Collected data:
****************

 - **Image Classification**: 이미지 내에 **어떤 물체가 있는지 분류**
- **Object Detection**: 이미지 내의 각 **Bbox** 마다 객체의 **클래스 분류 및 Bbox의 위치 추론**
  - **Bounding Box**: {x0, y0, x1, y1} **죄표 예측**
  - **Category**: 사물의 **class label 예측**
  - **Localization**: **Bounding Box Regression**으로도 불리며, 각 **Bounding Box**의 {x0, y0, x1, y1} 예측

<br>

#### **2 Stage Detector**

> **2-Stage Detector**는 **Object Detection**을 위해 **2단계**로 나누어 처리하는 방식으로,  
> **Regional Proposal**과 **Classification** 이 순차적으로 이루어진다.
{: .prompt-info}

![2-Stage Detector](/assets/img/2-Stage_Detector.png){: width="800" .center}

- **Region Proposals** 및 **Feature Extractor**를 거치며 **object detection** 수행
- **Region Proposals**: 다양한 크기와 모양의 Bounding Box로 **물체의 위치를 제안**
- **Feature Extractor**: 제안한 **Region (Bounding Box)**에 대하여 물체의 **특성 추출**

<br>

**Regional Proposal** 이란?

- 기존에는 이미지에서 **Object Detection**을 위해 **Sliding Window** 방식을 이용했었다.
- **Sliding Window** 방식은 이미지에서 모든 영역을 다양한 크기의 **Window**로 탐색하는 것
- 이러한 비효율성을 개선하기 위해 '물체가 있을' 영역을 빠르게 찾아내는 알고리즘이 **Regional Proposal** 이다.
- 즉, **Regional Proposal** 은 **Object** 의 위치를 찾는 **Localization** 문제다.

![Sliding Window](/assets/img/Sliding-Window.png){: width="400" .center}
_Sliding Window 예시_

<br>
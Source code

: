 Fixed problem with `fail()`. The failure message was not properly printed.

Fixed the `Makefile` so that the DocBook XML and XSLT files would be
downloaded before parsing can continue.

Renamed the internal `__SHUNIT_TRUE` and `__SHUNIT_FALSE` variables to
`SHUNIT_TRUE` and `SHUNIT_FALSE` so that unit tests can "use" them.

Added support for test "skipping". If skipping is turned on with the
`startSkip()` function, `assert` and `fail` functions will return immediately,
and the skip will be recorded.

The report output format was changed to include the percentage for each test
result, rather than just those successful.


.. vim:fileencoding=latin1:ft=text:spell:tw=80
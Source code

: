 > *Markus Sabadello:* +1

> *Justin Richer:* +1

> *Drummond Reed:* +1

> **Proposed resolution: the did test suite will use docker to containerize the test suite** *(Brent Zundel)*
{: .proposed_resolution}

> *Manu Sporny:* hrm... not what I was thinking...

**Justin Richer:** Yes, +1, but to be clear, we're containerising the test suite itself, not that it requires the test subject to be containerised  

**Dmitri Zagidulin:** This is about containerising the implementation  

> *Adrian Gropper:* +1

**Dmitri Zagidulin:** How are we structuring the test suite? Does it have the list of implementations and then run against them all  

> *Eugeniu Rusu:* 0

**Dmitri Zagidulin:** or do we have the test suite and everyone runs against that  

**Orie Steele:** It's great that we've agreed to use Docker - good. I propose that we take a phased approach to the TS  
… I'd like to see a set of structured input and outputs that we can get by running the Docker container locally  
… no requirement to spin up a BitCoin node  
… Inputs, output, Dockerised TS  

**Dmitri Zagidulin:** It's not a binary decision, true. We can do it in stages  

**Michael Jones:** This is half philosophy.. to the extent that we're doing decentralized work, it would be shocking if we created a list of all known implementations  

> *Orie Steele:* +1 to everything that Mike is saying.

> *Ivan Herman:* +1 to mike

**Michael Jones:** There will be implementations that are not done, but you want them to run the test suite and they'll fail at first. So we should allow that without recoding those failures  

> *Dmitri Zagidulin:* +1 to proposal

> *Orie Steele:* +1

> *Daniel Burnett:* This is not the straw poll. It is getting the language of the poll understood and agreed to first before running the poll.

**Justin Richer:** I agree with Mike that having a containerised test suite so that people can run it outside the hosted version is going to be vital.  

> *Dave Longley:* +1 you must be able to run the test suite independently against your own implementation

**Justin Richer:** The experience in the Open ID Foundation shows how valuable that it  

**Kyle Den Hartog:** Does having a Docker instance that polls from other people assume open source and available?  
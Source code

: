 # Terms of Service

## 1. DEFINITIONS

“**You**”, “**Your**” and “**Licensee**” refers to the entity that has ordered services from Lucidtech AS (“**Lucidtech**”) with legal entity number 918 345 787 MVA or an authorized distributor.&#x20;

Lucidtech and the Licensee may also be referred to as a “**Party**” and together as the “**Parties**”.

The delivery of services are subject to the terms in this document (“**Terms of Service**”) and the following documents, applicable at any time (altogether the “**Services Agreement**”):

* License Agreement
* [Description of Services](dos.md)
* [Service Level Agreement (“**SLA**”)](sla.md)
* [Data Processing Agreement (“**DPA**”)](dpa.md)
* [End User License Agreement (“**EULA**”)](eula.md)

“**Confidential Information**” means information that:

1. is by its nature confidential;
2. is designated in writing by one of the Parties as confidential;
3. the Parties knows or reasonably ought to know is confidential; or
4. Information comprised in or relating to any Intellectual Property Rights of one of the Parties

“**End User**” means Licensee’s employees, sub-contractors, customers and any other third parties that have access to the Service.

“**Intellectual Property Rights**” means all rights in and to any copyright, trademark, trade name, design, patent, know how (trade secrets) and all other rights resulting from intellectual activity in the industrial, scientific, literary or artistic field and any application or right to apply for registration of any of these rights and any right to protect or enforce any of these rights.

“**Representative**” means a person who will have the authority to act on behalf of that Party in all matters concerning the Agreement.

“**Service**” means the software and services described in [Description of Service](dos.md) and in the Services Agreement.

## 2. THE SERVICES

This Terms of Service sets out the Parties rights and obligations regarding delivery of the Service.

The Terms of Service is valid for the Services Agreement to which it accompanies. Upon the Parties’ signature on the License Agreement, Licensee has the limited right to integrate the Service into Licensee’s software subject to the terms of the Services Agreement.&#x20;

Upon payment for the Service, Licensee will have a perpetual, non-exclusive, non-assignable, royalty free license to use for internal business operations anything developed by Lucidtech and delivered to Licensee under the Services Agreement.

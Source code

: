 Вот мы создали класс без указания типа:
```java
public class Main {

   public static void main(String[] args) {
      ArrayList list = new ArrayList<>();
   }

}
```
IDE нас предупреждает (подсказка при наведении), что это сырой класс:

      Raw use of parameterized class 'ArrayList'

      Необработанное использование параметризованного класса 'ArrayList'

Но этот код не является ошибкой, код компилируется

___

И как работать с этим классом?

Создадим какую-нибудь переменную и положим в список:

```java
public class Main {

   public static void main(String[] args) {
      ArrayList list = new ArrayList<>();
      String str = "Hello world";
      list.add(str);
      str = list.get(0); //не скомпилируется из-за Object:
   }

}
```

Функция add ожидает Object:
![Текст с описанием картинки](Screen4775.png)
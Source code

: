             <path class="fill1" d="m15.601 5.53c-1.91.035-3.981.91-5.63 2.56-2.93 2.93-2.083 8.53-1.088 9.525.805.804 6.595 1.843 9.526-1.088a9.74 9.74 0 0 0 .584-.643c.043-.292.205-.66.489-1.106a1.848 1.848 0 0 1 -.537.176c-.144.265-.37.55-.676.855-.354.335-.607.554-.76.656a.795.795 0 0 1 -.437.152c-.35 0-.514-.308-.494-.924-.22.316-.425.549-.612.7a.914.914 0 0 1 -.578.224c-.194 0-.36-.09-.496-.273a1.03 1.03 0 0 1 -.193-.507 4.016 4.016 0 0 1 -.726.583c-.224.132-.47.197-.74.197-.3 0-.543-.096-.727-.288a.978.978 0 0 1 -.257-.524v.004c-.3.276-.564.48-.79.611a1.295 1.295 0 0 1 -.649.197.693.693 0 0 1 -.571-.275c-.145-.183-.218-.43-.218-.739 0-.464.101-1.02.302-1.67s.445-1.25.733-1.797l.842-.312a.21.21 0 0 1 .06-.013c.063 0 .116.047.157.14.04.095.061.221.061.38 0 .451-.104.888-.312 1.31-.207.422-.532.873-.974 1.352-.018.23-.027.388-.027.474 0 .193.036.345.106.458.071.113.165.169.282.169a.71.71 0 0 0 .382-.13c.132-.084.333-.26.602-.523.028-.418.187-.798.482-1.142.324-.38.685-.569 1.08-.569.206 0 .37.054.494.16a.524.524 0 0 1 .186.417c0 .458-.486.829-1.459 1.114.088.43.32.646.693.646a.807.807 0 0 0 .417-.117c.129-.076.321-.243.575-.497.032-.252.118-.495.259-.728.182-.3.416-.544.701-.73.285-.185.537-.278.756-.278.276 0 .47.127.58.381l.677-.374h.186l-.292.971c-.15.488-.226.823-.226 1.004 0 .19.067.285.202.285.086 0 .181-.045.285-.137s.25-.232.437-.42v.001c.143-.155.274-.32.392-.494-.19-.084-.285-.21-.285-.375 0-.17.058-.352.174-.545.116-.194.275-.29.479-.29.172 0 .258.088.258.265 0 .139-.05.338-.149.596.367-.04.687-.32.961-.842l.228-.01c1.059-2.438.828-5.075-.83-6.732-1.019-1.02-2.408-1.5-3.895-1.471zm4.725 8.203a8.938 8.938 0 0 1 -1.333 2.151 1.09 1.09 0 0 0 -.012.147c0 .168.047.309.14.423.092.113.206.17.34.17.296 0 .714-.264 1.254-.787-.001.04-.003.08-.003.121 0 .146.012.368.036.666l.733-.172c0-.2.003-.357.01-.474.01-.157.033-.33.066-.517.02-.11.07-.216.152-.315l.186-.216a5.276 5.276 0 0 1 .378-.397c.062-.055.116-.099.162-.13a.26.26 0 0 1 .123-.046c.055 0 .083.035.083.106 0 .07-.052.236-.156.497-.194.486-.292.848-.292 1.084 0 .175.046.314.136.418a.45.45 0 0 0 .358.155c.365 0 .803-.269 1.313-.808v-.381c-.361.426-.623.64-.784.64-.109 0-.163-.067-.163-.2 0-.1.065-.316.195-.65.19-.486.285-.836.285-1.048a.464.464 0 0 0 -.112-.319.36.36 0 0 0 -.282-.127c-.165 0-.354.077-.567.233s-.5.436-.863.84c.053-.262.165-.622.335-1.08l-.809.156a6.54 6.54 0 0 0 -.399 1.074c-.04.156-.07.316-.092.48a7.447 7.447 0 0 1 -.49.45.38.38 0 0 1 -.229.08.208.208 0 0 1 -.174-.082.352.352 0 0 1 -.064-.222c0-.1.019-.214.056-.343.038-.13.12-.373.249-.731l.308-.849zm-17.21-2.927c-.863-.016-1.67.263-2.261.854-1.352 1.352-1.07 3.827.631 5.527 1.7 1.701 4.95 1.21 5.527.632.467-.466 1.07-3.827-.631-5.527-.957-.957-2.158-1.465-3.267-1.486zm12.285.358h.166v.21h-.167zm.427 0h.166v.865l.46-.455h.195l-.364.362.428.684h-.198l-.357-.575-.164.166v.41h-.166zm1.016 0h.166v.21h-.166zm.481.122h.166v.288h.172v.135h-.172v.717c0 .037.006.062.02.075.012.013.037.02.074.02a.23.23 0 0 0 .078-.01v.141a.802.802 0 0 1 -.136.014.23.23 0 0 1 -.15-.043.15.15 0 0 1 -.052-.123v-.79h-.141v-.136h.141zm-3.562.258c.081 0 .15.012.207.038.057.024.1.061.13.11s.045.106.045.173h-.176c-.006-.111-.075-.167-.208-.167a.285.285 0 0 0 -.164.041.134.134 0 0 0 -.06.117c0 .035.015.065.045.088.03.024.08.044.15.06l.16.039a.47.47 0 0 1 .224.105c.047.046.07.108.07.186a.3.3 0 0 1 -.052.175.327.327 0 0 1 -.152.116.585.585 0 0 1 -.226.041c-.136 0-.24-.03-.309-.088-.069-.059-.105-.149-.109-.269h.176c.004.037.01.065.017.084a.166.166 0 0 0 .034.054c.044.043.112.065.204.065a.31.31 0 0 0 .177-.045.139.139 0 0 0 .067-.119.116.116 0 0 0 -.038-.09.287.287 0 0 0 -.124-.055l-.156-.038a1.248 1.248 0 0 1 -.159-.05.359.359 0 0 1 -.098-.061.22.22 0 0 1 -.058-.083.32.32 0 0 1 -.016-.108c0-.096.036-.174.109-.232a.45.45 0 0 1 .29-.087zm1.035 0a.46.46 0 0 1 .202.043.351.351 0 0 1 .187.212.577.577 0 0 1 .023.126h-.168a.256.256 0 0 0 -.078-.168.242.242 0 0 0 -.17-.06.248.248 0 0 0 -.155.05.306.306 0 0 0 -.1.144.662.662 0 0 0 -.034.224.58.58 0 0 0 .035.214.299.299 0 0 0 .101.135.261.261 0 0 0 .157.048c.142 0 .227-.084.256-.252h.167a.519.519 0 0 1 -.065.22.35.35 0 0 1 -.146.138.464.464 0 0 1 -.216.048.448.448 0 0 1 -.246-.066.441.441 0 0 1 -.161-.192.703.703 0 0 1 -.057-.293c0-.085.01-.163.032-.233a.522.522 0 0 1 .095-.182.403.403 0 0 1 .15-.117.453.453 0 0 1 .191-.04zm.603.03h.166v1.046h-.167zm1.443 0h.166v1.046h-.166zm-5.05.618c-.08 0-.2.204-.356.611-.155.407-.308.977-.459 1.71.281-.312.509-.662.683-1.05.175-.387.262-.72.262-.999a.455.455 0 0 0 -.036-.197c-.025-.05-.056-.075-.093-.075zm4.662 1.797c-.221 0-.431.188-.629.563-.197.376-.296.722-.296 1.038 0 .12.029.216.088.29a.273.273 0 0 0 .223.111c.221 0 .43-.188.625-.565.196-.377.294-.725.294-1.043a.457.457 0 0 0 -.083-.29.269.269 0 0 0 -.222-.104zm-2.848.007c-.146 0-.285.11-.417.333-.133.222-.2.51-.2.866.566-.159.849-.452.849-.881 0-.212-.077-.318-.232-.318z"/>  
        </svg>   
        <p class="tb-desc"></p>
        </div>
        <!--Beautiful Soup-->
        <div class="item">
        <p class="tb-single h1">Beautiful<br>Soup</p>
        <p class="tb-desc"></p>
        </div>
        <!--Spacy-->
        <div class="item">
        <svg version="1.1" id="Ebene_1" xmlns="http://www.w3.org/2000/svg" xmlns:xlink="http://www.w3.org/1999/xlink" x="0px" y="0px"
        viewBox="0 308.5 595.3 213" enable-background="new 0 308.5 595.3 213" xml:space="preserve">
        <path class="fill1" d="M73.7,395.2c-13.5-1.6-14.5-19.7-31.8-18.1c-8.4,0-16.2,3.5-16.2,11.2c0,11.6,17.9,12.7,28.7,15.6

****************

Filter on the word "agreed": copy each matching line from the entries above.

**Orie Steele:** It's great that we've agreed to use Docker - good. I propose that we take a phased approach to the TS  
> *Daniel Burnett:* This is not the straw poll. It is getting the language of the poll understood and agreed to first before running the poll.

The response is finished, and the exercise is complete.